### WHAT YOU NEED TO DO
In the lines below, look for "Figure". Copy each line where it appears.

### Stored items
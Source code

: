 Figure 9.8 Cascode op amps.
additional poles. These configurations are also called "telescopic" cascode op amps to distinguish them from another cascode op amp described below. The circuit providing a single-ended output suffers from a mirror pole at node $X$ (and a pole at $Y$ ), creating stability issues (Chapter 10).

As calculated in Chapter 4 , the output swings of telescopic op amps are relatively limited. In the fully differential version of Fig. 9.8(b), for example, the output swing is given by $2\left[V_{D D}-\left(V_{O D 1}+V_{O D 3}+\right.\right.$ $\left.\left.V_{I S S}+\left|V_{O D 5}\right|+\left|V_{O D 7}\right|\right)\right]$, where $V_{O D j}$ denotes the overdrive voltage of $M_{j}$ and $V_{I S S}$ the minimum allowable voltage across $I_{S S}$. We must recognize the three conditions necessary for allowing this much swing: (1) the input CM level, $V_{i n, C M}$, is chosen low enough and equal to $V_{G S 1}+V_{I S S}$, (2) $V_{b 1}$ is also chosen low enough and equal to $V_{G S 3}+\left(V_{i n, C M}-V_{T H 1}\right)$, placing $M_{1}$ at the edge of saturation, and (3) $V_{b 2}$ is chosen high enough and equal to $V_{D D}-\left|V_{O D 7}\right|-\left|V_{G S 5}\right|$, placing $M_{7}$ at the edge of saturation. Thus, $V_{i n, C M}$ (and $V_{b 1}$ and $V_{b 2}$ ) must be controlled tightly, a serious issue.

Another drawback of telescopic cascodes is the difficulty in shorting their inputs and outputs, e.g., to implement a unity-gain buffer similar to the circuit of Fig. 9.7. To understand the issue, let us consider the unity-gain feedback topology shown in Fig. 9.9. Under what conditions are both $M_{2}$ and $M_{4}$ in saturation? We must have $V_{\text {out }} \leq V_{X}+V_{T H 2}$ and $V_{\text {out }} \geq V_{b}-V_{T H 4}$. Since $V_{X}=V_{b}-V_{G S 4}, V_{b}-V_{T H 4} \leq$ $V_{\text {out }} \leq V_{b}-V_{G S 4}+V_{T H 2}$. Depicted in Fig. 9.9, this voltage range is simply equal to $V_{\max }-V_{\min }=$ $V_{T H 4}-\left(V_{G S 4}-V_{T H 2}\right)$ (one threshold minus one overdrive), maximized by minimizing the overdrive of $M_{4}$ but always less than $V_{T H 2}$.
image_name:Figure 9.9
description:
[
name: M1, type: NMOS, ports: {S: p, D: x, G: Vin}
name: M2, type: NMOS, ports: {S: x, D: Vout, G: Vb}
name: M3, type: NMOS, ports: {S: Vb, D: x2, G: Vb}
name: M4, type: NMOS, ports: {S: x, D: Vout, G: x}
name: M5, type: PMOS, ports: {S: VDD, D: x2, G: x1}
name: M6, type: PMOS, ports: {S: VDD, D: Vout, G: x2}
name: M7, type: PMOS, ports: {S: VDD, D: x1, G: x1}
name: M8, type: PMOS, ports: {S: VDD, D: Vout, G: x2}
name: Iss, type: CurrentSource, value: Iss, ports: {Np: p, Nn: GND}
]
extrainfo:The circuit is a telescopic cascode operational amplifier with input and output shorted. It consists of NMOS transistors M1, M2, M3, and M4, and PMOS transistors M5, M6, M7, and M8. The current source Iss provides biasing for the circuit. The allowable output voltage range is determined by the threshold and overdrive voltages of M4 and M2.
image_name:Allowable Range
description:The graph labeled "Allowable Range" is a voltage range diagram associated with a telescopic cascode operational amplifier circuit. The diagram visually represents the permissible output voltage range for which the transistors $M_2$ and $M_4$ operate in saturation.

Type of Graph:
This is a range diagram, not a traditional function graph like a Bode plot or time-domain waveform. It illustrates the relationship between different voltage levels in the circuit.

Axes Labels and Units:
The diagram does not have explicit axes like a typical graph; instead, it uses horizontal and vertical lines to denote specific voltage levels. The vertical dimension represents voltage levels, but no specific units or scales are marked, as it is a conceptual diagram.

### RESPONSE TO THIS EXERCISE
: Figure 9.8 Cascode op amps.
image_name:Figure 9.9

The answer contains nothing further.